### Information

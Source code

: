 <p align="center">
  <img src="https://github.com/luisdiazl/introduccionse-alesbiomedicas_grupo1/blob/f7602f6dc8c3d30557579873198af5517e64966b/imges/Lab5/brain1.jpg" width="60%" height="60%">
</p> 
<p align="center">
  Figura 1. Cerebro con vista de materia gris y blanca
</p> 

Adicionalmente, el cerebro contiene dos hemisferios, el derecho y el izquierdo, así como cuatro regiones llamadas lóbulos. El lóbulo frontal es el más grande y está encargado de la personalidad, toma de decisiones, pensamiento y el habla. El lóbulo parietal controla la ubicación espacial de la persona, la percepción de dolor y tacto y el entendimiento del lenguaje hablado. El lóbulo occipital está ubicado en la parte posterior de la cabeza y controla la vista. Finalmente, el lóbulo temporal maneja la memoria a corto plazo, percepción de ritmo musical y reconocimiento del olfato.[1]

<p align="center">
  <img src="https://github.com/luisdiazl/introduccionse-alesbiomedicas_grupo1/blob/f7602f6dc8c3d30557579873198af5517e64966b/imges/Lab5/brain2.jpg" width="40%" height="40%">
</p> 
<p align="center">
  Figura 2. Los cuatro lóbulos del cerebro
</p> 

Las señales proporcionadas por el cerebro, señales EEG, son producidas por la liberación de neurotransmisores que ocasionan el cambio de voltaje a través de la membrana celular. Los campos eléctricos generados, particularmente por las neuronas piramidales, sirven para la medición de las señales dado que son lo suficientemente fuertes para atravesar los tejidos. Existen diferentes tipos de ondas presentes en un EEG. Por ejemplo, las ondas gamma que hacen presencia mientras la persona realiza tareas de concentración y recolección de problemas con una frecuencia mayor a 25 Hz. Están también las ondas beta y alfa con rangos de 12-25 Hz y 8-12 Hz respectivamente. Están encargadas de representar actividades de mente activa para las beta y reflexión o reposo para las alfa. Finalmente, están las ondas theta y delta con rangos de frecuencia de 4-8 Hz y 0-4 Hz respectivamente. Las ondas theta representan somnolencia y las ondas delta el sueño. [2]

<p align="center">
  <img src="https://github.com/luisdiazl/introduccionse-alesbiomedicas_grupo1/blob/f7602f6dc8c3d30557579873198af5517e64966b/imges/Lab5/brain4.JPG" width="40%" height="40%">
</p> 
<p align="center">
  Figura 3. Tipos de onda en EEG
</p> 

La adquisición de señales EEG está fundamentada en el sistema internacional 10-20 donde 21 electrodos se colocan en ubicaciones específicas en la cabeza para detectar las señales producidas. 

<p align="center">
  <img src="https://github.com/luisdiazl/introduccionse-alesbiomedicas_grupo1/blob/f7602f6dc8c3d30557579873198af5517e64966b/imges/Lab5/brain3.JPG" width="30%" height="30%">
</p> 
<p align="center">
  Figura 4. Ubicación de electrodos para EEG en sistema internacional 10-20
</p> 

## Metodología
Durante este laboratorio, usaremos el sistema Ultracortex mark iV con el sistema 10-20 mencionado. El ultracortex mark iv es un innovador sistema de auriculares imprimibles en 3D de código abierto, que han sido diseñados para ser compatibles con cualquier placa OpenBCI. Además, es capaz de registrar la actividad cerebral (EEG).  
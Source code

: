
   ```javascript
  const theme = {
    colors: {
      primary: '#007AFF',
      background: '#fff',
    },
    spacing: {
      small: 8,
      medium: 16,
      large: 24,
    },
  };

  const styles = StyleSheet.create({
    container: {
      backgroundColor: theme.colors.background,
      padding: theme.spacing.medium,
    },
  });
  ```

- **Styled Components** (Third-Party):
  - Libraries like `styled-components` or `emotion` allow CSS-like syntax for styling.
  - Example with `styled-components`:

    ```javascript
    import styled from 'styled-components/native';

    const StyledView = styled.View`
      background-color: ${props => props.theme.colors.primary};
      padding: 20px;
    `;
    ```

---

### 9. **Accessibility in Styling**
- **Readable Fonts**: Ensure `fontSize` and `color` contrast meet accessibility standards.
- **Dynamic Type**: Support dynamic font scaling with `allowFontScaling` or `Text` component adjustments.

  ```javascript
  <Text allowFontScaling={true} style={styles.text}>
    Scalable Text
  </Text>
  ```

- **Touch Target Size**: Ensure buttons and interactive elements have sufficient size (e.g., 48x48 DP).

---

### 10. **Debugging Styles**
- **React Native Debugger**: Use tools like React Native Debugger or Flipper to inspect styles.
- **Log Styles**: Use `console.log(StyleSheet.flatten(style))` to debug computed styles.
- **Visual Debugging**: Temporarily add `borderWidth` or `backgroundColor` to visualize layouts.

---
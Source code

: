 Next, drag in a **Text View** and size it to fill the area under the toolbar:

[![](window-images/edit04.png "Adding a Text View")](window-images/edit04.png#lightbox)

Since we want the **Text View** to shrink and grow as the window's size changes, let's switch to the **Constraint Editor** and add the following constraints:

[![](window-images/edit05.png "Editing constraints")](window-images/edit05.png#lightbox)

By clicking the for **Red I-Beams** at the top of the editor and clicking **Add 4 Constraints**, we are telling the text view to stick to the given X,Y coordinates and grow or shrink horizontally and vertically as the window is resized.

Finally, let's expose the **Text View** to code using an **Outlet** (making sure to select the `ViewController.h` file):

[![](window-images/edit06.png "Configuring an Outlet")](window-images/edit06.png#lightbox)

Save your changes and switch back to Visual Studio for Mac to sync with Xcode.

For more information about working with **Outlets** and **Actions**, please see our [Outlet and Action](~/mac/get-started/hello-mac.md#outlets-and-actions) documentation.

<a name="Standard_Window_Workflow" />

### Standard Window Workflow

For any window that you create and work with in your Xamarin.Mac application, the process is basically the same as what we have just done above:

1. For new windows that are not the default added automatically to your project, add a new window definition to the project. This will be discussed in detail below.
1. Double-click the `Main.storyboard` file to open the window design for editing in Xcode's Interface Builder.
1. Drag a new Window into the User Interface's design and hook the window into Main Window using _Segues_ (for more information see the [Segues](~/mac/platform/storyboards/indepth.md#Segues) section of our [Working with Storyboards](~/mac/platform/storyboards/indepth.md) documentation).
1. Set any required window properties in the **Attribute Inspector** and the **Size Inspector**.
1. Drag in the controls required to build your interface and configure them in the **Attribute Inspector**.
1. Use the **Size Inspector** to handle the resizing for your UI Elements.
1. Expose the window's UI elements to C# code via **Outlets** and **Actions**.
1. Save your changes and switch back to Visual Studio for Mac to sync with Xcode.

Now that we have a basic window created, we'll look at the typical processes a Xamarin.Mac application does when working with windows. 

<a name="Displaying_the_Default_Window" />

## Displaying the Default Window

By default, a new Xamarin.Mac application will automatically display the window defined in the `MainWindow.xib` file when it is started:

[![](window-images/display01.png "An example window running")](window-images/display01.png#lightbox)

######

Activity
Report every line of the material above in which "introduccionse" appears.

Task output
  <img src="https://github.com/luisdiazl/introduccionse-alesbiomedicas_grupo1/blob/f7602f6dc8c3d30557579873198af5517e64966b/imges/Lab5/brain1.jpg" width="60%" height="60%">
  <img src="https://github.com/luisdiazl/introduccionse-alesbiomedicas_grupo1/blob/f7602f6dc8c3d30557579873198af5517e64966b/imges/Lab5/brain2.jpg" width="40%" height="40%">
  <img src="https://github.com/luisdiazl/introduccionse-alesbiomedicas_grupo1/blob/f7602f6dc8c3d30557579873198af5517e64966b/imges/Lab5/brain4.JPG" width="40%" height="40%">
  <img src="https://github.com/luisdiazl/introduccionse-alesbiomedicas_grupo1/blob/f7602f6dc8c3d30557579873198af5517e64966b/imges/Lab5/brain3.JPG" width="30%" height="30%">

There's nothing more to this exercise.